Montag, 26. August 2013

Archaische Tage (II)



Cemele, bei Kırşehir

Von den Männern auf der Hochzeit tragen eine ganze Reihe eine Pistole mit sich herum, von der sie bei bestimmten Gelegenheiten, etwa der Ankunft der Braut, auch ausgiebig Gebrauch machen und lange, knatternde Salven in die Luft schießen, mit scharfer Munition, nicht mit Platzpatronen. Einige Gewehre sind vorhanden, Schrotflinten und andere, mit denen schießt man schräg nach oben, man muß sie ja fest an der Schulter anlegen, und feuert in Richtung des unbewohnten Geländes hinter dem Haus.

Nichts stärkt die Sicherheit im Auftreten eines Mannes mehr als die Schusswaffe am Gürtel, das läßt sich hier gut beobachten. Ich sehe, wie der Brautvater seinem Sohn kurz vor der Abfahrt zum Haus der Braut eine Pistole zusteckt, die dieser mit einem kurzen Griff im Rücken unter dem Gürtel verschwinden läßt und seinen marineblauen Anzug darüber wieder schließt.
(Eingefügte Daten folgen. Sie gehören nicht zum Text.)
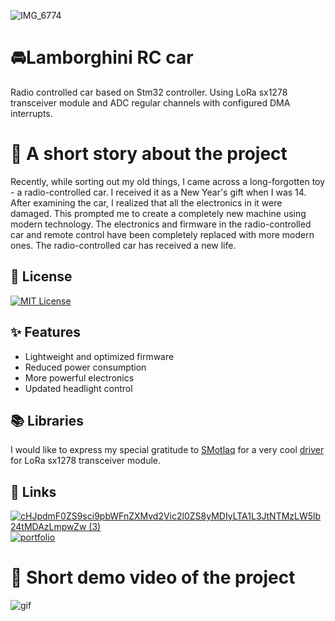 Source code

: ![IMG_6774](https://github.com/user-attachments/assets/c5192b95-de90-438d-a12f-95e304b6a0c5)
# 🚘Lamborghini RC car 


Radio controlled car based on Stm32 controller. Using LoRa sx1278 transceiver module and ADC regular channels with configured DMA interrupts.

# 📜 A short story about the project
Recently, while sorting out my old things, I came across a long-forgotten toy - a radio-controlled car. I received it as a New Year's gift when I was 14. After examining the car, I realized that all the electronics in it were damaged. This prompted me to create a completely new machine using modern technology. The electronics and firmware in the radio-controlled car and remote control have been completely replaced with more modern ones. The radio-controlled car has received a new life.


## 🪪 License



[![MIT License](https://img.shields.io/badge/License-MIT-green.svg)](https://github.com/Plan1x/Lamborghini-RC-Car/blob/master/LICENSE)



## ✨ Features

- Lightweight and optimized firmware
- Reduced power consumption
- More powerful electronics
- Updated headlight control


## 📚 Libraries 
I would like to express my special gratitude to [SMotlaq](https://github.com/SMotlaq) for a very cool [driver](https://github.com/SMotlaq/LoRa) for LoRa sx1278 transceiver module.


## 🔗 Links
[![cHJpdmF0ZS9sci9pbWFnZXMvd2Vic2l0ZS8yMDIyLTA1L3JtNTMzLW5lb24tMDAzLmpwZw (3)](https://github.com/user-attachments/assets/256c9770-435c-498c-beb3-a2268ac2cc0d)](https://instagram.com/v_a_n_4_e_k)
[![portfolio](https://img.shields.io/badge/my_portfolio-000?style=for-the-badge&logo=ko-fi&logoColor=white)](https://github.com/Plan1x)


# 🎥 Short demo video of the project
![gif](https://github.com/user-attachments/assets/eb7f942b-2a92-4aaa-a2f3-54fac1ecc490)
Er wird Freudenschüsse damit abschießen, nicht mehr, aber es ist für mich auch eine Steigerung des Nietzsche-Wortes in dieser Bewaffnug, wenn du zum Weibe gehst, vergiss die Peitsche nicht. Wollen die Frauen uns nicht letztlich alle als Eroberer?

Ich mache mich unbeliebt und breche ab. Übrigens finden auch die türkischen Frauen das ohrenbetäubende Geknatter offensichtlich als störend und schimpfen laut auf die schießenden Männer ein. Dass sie relativ sorglos in Gegenwart vieler Kinder mit den scharfen Waffen herum hantieren, empfinden sie als sträflich. Lange wird diese Männerwelt ihr Spiel nicht mehr treiben dürfen, auch in Anatolien nicht.

Wenn ich mich mit einem der vielen Gäste bekannt mache, sage ich in der Regel "ich bin Christian, ich bin Deutscher". Das verstehen manche falsch, denn "ben christian'im" heißt auch "ich bin Christ". Hüseyin, der Vater der Braut, versteht mich in diesem Sinn und sagt, etwas abwehrend, ach, wir sind alle dieselben Menschen. Ich muss schnell korrigieren: benim adım Christian (ve ben hıristian'ım), mein Name ist Christıan (und ich bin ein Chrıst). Dass meine Frau außerdem Christiane heißt, wird als folkloristisches Element mit freundlichem Interesse aufgenommen.